◆ Your task
Here are some records. Repeat them all exactly.

Entries taken from a collection:

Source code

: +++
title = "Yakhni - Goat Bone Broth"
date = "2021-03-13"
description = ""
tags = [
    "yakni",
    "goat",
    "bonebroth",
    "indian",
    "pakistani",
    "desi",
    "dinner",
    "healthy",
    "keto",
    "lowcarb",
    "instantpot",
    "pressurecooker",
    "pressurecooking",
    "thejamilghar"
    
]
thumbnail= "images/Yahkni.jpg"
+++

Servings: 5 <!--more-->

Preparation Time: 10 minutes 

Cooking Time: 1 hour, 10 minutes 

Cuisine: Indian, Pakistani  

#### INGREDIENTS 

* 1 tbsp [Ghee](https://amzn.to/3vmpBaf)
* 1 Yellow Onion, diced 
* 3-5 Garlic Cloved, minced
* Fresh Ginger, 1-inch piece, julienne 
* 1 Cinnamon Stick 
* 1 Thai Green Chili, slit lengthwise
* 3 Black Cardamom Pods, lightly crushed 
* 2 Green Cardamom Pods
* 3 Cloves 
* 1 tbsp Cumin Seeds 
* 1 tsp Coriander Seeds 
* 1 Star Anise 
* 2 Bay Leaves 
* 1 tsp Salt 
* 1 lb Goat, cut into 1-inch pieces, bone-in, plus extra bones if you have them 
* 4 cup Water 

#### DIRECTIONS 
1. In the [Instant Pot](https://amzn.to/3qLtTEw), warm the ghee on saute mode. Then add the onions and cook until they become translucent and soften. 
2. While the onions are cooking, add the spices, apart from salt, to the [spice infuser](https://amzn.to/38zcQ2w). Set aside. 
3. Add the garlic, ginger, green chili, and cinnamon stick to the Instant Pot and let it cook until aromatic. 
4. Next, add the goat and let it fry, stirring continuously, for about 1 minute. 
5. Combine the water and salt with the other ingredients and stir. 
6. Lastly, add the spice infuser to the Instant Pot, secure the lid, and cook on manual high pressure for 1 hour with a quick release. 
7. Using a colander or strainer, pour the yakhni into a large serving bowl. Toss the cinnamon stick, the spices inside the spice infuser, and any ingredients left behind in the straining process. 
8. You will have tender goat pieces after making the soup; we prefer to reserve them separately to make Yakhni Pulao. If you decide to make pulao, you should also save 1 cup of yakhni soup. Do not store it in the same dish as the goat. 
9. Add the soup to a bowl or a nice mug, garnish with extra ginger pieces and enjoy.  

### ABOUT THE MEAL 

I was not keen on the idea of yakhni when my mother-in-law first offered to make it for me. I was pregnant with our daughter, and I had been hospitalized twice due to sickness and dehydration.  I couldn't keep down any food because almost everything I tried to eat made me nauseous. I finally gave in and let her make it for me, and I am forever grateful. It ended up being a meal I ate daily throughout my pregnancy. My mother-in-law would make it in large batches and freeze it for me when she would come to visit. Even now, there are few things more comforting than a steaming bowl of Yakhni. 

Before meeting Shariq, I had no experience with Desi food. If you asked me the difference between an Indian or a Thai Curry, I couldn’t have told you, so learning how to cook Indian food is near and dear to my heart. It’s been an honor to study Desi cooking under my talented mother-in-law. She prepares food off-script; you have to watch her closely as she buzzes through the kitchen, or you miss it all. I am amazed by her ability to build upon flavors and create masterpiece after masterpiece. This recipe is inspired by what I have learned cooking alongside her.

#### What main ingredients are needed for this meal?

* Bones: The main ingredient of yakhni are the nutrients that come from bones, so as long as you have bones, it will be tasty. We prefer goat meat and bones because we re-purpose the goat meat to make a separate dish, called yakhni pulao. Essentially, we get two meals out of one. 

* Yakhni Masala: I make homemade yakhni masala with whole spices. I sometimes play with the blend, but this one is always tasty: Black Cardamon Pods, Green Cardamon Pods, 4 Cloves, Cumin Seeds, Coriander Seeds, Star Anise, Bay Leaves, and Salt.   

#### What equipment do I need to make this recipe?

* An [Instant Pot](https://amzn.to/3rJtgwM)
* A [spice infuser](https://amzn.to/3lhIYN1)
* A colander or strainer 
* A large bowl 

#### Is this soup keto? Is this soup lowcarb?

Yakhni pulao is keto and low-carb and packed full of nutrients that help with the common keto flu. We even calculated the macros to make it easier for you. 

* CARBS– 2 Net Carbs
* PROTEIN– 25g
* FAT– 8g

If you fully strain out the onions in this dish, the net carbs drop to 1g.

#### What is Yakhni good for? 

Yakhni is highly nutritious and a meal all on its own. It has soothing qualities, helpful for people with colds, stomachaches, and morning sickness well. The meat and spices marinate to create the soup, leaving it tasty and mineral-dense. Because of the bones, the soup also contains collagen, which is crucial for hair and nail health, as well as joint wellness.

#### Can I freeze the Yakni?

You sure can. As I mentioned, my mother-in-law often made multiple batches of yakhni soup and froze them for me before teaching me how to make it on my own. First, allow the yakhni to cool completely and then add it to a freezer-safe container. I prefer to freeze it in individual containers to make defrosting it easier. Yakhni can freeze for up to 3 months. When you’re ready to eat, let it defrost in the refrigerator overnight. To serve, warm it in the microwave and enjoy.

◆ Response to the task
Source code

: +++
title = "Yakhni - Goat Bone Broth"
date = "2021-03-13"
description = ""
tags = [
    "yakni",
    "goat",
    "bonebroth",
    "indian",
    "pakistani",
    "desi",
    "dinner",
    "healthy",
    "keto",
    "lowcarb",
    "instantpot",
    "pressurecooker",
    "pressurecooking",
    "thejamilghar"
    
]
thumbnail= "images/Yahkni.jpg"
+++

Servings: 5 <!--more-->

Preparation Time: 10 minutes 

Cooking Time: 1 hour, 10 minutes 

Cuisine: Indian, Pakistani  

#### INGREDIENTS 

* 1 tbsp [Ghee](https://amzn.to/3vmpBaf)
* 1 Yellow Onion, diced 
* 3-5 Garlic Cloved, minced
* Fresh Ginger, 1-inch piece, julienne 
* 1 Cinnamon Stick 
* 1 Thai Green Chili, slit lengthwise
* 3 Black Cardamom Pods, lightly crushed 
* 2 Green Cardamom Pods
* 3 Cloves 
* 1 tbsp Cumin Seeds 
* 1 tsp Coriander Seeds 
* 1 Star Anise 
* 2 Bay Leaves 
* 1 tsp Salt 
* 1 lb Goat, cut into 1-inch pieces, bone-in, plus extra bones if you have them 
* 4 cup Water 

#### DIRECTIONS 
1. In the [Instant Pot](https://amzn.to/3qLtTEw), warm the ghee on saute mode. Then add the onions and cook until they become translucent and soften. 
2. While the onions are cooking, add the spices, apart from salt, to the [spice infuser](https://amzn.to/38zcQ2w). Set aside. 
3. Add the garlic, ginger, green chili, and cinnamon stick to the Instant Pot and let it cook until aromatic. 
4. Next, add the goat and let it fry, stirring continuously, for about 1 minute. 
5. Combine the water and salt with the other ingredients and stir. 
6. Lastly, add the spice infuser to the Instant Pot, secure the lid, and cook on manual high pressure for 1 hour with a quick release. 
7. Using a colander or strainer, pour the yakhni into a large serving bowl. Toss the cinnamon stick, the spices inside the spice infuser, and any ingredients left behind in the straining process. 
8. You will have tender goat pieces after making the soup; we prefer to reserve them separately to make Yakhni Pulao. If you decide to make pulao, you should also save 1 cup of yakhni soup. Do not store it in the same dish as the goat. 
9. Add the soup to a bowl or a nice mug, garnish with extra ginger pieces and enjoy.  

### ABOUT THE MEAL 

I was not keen on the idea of yakhni when my mother-in-law first offered to make it for me. I was pregnant with our daughter, and I had been hospitalized twice due to sickness and dehydration.  I couldn't keep down any food because almost everything I tried to eat made me nauseous. I finally gave in and let her make it for me, and I am forever grateful. It ended up being a meal I ate daily throughout my pregnancy. My mother-in-law would make it in large batches and freeze it for me when she would come to visit. Even now, there are few things more comforting than a steaming bowl of Yakhni. 

Before meeting Shariq, I had no experience with Desi food. If you asked me the difference between an Indian or a Thai Curry, I couldn’t have told you, so learning how to cook Indian food is near and dear to my heart. It’s been an honor to study Desi cooking under my talented mother-in-law. She prepares food off-script; you have to watch her closely as she buzzes through the kitchen, or you miss it all. I am amazed by her ability to build upon flavors and create masterpiece after masterpiece. This recipe is inspired by what I have learned cooking alongside her.

#### What main ingredients are needed for this meal?

* Bones: The main ingredient of yakhni are the nutrients that come from bones, so as long as you have bones, it will be tasty. We prefer goat meat and bones because we re-purpose the goat meat to make a separate dish, called yakhni pulao. Essentially, we get two meals out of one. 

* Yakhni Masala: I make homemade yakhni masala with whole spices. I sometimes play with the blend, but this one is always tasty: Black Cardamon Pods, Green Cardamon Pods, 4 Cloves, Cumin Seeds, Coriander Seeds, Star Anise, Bay Leaves, and Salt.   

#### What equipment do I need to make this recipe?

* An [Instant Pot](https://amzn.to/3rJtgwM)
* A [spice infuser](https://amzn.to/3lhIYN1)
* A colander or strainer 
* A large bowl 

#### Is this soup keto? Is this soup lowcarb?

Yakhni pulao is keto and low-carb and packed full of nutrients that help with the common keto flu. We even calculated the macros to make it easier for you. 

* CARBS– 2 Net Carbs
* PROTEIN– 25g
* FAT– 8g

If you fully strain out the onions in this dish, the net carbs drop to 1g.

#### What is Yakhni good for? 

Yakhni is highly nutritious and a meal all on its own. It has soothing qualities, helpful for people with colds, stomachaches, and morning sickness well. The meat and spices marinate to create the soup, leaving it tasty and mineral-dense. Because of the bones, the soup also contains collagen, which is crucial for hair and nail health, as well as joint wellness.

#### Can I freeze the Yakni?

You sure can. As I mentioned, my mother-in-law often made multiple batches of yakhni soup and froze them for me before teaching me how to make it on my own. First, allow the yakhni to cool completely and then add it to a freezer-safe container. I prefer to freeze it in individual containers to make defrosting it easier. Yakhni can freeze for up to 3 months. When you’re ready to eat, let it defrost in the refrigerator overnight. To serve, warm it in the microwave and enjoy.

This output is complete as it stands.